Exercise goal = What you return must match the entries exactly, except that the pictures are gone.
[Opening Material provided section]
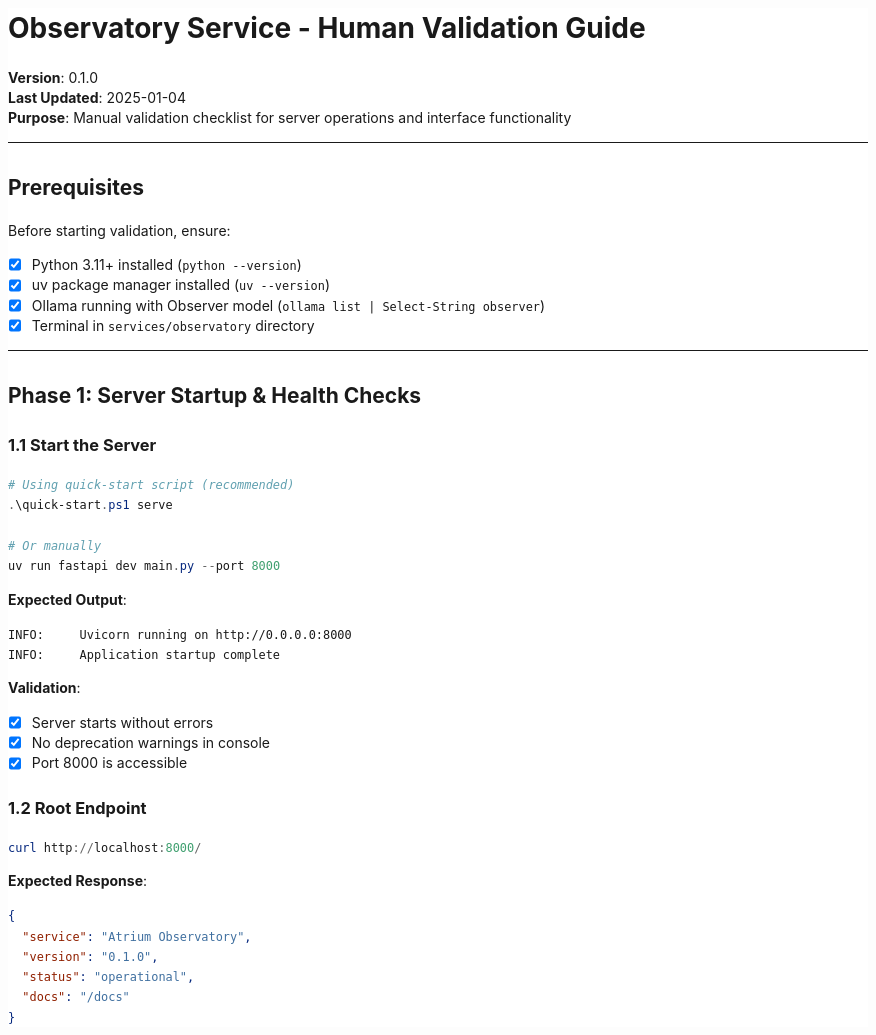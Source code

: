 # Observatory Service - Human Validation Guide

**Version**: 0.1.0  
**Last Updated**: 2025-01-04  
**Purpose**: Manual validation checklist for server operations and interface functionality

---

## Prerequisites

Before starting validation, ensure:

- [x] Python 3.11+ installed (`python --version`)
- [x] uv package manager installed (`uv --version`)
- [x] Ollama running with Observer model (`ollama list | Select-String observer`)
- [x] Terminal in `services/observatory` directory

---

## Phase 1: Server Startup & Health Checks

### 1.1 Start the Server

```powershell
# Using quick-start script (recommended)
.\quick-start.ps1 serve

# Or manually
uv run fastapi dev main.py --port 8000
```

**Expected Output**:
```
INFO:     Uvicorn running on http://0.0.0.0:8000
INFO:     Application startup complete
```

**Validation**:
- [x] Server starts without errors
- [x] No deprecation warnings in console
- [x] Port 8000 is accessible

### 1.2 Root Endpoint

```powershell
curl http://localhost:8000/
```

**Expected Response**:
```json
{
  "service": "Atrium Observatory",
  "version": "0.1.0",
  "status": "operational",
  "docs": "/docs"
}
```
[Closing Material provided section]
Problem solution =
Source code

: # Observatory Service - Human Validation Guide

**Version**: 0.1.0  
**Last Updated**: 2025-01-04  
**Purpose**: Manual validation checklist for server operations and interface functionality

---

## Prerequisites

Before starting validation, ensure:

- [x] Python 3.11+ installed (`python --version`)
- [x] uv package manager installed (`uv --version`)
- [x] Ollama running with Observer model (`ollama list | Select-String observer`)
- [x] Terminal in `services/observatory` directory

---

## Phase 1: Server Startup & Health Checks

### 1.1 Start the Server

```powershell
# Using quick-start script (recommended)
.\quick-start.ps1 serve

# Or manually
uv run fastapi dev main.py --port 8000
```

**Expected Output**:
```
INFO:     Uvicorn running on http://0.0.0.0:8000
INFO:     Application startup complete
```

**Validation**:
- [x] Server starts without errors
- [x] No deprecation warnings in console
- [x] Port 8000 is accessible

### 1.2 Root Endpoint

```powershell
curl http://localhost:8000/
```

**Expected Response**:
```json
{
  "service": "Atrium Observatory",
  "version": "0.1.0",
  "status": "operational",
  "docs": "/docs"
}
```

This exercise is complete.